Task input
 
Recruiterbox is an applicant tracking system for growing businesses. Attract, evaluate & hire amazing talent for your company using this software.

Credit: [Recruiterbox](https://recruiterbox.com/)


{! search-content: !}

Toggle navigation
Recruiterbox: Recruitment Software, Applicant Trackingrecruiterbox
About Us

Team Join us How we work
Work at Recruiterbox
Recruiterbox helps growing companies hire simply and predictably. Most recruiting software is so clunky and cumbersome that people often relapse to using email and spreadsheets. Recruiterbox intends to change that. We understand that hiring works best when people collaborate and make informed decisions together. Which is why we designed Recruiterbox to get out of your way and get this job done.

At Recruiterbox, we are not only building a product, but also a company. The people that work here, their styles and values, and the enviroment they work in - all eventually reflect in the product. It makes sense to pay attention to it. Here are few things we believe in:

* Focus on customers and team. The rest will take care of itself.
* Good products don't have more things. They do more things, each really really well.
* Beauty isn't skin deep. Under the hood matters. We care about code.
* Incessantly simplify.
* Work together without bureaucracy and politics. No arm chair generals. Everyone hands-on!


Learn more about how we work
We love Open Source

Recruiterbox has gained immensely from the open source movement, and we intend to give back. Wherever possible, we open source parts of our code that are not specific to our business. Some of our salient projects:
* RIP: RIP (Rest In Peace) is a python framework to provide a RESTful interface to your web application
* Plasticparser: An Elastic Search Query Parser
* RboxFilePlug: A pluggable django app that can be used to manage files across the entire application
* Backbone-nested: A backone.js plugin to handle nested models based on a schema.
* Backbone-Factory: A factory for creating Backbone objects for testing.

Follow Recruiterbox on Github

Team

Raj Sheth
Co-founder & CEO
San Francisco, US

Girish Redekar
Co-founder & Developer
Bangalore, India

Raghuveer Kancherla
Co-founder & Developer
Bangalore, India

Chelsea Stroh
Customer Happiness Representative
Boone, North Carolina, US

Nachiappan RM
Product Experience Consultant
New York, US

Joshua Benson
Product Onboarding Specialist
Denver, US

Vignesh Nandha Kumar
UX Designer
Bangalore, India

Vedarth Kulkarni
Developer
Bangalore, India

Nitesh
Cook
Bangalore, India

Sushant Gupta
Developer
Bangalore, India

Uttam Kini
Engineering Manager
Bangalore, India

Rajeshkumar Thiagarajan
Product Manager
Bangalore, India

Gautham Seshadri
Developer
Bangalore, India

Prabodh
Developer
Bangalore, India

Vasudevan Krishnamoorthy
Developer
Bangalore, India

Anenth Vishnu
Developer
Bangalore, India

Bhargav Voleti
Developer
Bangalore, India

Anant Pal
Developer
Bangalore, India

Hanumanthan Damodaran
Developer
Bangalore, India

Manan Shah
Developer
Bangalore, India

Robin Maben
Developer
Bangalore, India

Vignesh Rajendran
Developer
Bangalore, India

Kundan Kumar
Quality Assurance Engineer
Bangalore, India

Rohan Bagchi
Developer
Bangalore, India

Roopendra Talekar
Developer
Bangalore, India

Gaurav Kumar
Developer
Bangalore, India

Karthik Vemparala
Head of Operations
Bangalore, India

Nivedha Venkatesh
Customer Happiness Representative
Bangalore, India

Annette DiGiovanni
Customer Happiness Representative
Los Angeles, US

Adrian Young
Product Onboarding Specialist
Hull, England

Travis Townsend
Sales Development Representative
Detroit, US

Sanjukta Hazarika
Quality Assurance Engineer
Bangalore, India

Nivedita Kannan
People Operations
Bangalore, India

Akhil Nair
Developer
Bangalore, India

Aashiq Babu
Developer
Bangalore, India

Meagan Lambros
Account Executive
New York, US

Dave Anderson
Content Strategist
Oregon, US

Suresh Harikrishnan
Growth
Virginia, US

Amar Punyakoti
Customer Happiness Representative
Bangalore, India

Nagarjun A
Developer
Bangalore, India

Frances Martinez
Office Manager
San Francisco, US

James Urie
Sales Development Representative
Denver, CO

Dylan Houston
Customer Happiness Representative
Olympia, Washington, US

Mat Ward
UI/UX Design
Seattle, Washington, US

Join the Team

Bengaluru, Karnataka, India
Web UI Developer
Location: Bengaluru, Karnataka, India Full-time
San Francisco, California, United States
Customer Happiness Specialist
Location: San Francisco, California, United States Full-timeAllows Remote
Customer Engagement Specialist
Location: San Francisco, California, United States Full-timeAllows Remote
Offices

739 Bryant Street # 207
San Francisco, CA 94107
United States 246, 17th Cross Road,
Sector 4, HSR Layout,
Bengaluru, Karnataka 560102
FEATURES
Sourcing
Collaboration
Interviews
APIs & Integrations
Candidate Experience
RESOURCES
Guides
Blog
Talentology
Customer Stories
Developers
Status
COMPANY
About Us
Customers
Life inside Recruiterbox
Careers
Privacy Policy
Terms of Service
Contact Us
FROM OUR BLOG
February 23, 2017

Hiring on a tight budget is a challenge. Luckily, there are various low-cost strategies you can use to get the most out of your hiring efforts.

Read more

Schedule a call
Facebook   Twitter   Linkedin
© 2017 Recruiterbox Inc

What you need to do
Exactly as they stand, please print the lines from the first line of the records above down to the line that includes "Recruiterbox helps growing", both of those included and no others.

Response to this exercise
Recruiterbox is an applicant tracking system for growing businesses. Attract, evaluate & hire amazing talent for your company using this software.

Credit: [Recruiterbox](https://recruiterbox.com/)


{! search-content: !}

Toggle navigation
Recruiterbox: Recruitment Software, Applicant Trackingrecruiterbox
About Us

Team Join us How we work
Work at Recruiterbox
Recruiterbox helps growing companies hire simply and predictably. Most recruiting software is so clunky and cumbersome that people often relapse to using email and spreadsheets. Recruiterbox intends to change that. We understand that hiring works best when people collaborate and make informed decisions together. Which is why we designed Recruiterbox to get out of your way and get this job done.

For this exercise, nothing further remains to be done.